### Task directions:
Find the line holding "job (Computer Vision)." in the entries below. Give it again exactly, along with every line after it up to and including the line holding "## Article Repos".
Data section below:
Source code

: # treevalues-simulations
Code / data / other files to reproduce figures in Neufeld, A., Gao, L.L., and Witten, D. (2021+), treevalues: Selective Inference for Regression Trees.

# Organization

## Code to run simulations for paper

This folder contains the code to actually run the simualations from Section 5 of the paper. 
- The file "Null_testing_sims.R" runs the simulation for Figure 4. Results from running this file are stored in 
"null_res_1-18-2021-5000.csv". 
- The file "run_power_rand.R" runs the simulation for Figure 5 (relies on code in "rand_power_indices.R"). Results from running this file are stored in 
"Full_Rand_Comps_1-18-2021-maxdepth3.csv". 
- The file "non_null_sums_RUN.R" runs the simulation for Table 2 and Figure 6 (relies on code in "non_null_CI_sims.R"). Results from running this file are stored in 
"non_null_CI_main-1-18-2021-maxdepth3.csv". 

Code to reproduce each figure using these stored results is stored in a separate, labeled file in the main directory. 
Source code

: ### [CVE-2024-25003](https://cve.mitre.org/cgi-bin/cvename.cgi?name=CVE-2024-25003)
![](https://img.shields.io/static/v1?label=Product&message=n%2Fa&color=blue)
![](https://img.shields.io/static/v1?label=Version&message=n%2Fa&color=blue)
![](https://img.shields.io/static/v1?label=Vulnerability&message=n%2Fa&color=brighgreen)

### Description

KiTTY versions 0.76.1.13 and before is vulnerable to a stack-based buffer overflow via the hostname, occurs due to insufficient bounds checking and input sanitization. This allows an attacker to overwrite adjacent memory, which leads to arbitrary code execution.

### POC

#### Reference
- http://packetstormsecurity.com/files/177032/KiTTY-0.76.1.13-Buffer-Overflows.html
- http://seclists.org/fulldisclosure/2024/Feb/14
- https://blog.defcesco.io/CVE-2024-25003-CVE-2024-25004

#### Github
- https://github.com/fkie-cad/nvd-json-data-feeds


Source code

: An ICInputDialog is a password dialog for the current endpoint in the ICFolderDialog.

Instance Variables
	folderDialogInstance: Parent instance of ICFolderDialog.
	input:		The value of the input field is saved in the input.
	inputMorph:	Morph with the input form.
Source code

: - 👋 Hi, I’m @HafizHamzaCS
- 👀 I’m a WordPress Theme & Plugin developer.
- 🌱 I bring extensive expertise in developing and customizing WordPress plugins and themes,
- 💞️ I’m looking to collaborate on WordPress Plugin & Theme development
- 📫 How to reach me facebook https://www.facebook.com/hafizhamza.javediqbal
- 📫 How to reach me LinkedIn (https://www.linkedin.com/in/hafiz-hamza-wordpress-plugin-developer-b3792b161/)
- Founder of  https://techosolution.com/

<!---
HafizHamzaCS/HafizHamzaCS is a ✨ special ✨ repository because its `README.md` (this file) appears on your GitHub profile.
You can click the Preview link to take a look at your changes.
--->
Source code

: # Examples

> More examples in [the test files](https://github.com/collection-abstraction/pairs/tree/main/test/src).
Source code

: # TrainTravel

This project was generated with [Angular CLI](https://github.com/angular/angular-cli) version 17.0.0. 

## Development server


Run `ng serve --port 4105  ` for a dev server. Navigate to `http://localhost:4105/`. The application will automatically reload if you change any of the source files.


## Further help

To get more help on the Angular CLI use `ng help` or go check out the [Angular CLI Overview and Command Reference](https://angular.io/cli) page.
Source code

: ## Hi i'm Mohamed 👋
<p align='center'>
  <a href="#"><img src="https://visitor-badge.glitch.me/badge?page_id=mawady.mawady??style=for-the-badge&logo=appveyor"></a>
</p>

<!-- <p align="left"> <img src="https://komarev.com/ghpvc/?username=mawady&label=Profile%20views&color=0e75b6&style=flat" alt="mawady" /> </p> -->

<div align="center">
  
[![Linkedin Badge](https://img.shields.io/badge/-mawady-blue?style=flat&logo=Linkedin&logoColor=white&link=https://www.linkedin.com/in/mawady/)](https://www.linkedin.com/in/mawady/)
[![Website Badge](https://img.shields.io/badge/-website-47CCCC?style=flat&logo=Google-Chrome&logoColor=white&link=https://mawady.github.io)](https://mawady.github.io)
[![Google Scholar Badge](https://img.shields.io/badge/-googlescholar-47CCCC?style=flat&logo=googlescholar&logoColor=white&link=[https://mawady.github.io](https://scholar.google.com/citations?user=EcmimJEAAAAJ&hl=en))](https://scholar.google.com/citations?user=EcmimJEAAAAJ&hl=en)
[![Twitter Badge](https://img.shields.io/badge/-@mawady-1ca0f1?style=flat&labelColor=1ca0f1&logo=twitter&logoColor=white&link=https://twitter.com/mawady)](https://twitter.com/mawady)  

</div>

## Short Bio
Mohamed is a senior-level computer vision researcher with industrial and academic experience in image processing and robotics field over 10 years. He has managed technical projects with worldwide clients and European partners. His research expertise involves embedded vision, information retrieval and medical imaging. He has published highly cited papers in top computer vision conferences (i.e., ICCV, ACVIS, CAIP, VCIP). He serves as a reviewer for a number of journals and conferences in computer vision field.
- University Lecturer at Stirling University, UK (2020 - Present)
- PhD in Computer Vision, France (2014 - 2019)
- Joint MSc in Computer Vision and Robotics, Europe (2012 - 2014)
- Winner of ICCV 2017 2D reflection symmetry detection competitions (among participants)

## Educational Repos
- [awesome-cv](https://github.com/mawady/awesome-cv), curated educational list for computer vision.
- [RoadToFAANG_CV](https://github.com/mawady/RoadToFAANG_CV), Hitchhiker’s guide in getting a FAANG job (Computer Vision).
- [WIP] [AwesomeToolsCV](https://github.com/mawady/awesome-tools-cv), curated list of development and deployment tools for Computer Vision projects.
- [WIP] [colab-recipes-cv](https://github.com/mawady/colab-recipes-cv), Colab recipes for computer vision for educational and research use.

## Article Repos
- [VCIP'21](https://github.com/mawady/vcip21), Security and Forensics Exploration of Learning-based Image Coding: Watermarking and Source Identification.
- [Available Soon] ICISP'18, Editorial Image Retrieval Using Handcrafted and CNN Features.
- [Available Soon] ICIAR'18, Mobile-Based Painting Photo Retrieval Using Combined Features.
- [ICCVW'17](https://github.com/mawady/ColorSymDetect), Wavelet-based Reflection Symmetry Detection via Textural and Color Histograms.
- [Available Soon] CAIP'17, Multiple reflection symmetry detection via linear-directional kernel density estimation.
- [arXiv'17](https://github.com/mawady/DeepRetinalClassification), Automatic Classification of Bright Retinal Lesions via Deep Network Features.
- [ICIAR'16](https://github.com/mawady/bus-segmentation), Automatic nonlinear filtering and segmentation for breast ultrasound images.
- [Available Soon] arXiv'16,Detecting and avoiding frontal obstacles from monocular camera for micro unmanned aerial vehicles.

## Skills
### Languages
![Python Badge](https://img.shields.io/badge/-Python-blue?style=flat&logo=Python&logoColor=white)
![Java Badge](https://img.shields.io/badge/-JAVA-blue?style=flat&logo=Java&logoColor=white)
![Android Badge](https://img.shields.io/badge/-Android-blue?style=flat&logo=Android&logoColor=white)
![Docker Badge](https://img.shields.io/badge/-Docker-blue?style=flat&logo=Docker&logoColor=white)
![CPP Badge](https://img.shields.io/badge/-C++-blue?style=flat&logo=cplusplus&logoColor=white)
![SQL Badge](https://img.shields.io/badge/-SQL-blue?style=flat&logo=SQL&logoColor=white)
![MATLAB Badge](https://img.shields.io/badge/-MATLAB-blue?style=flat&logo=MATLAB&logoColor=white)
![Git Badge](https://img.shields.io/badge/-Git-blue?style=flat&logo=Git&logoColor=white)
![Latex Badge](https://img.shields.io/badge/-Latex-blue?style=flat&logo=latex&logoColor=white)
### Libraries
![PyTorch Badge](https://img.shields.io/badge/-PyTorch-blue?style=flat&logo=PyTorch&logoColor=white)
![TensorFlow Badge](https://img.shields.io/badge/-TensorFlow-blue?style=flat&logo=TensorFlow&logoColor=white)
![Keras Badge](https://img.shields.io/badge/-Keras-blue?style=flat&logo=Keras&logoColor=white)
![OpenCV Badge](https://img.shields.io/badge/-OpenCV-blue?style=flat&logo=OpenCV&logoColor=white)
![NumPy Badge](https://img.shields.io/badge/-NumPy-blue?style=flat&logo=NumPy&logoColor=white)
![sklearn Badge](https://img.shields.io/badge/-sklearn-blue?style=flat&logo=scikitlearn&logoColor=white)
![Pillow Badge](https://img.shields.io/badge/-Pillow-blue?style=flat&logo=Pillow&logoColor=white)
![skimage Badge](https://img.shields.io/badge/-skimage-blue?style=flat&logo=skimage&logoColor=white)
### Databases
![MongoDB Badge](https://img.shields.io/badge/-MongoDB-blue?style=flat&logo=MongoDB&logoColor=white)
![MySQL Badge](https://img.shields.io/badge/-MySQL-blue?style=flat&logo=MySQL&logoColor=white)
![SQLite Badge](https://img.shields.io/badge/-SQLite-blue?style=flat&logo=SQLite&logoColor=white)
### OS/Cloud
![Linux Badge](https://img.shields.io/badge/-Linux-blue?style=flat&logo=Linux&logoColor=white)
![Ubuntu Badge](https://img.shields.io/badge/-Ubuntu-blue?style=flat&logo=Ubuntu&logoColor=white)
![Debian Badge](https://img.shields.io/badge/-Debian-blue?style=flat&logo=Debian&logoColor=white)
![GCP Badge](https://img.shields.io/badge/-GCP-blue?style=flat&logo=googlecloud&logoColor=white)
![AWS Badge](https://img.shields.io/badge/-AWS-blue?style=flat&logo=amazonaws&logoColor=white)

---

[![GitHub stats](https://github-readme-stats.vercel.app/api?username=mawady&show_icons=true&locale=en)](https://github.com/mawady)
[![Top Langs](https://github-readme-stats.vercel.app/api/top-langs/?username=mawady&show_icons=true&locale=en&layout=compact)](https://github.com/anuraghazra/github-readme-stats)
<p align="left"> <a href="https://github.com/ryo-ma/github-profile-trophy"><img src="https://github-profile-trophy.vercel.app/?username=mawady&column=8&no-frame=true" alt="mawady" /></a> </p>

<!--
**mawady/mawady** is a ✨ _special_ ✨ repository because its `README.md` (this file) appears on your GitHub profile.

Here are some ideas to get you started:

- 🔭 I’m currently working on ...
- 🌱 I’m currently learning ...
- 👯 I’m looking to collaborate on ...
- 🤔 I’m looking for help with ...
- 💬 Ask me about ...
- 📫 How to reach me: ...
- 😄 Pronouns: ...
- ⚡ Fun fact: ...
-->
End of Data section.
### Reply to the task:
- [RoadToFAANG_CV](https://github.com/mawady/RoadToFAANG_CV), Hitchhiker’s guide in getting a FAANG job (Computer Vision).
- [WIP] [AwesomeToolsCV](https://github.com/mawady/awesome-tools-cv), curated list of development and deployment tools for Computer Vision projects.
- [WIP] [colab-recipes-cv](https://github.com/mawady/colab-recipes-cv), Colab recipes for computer vision for educational and research use.

## Article Repos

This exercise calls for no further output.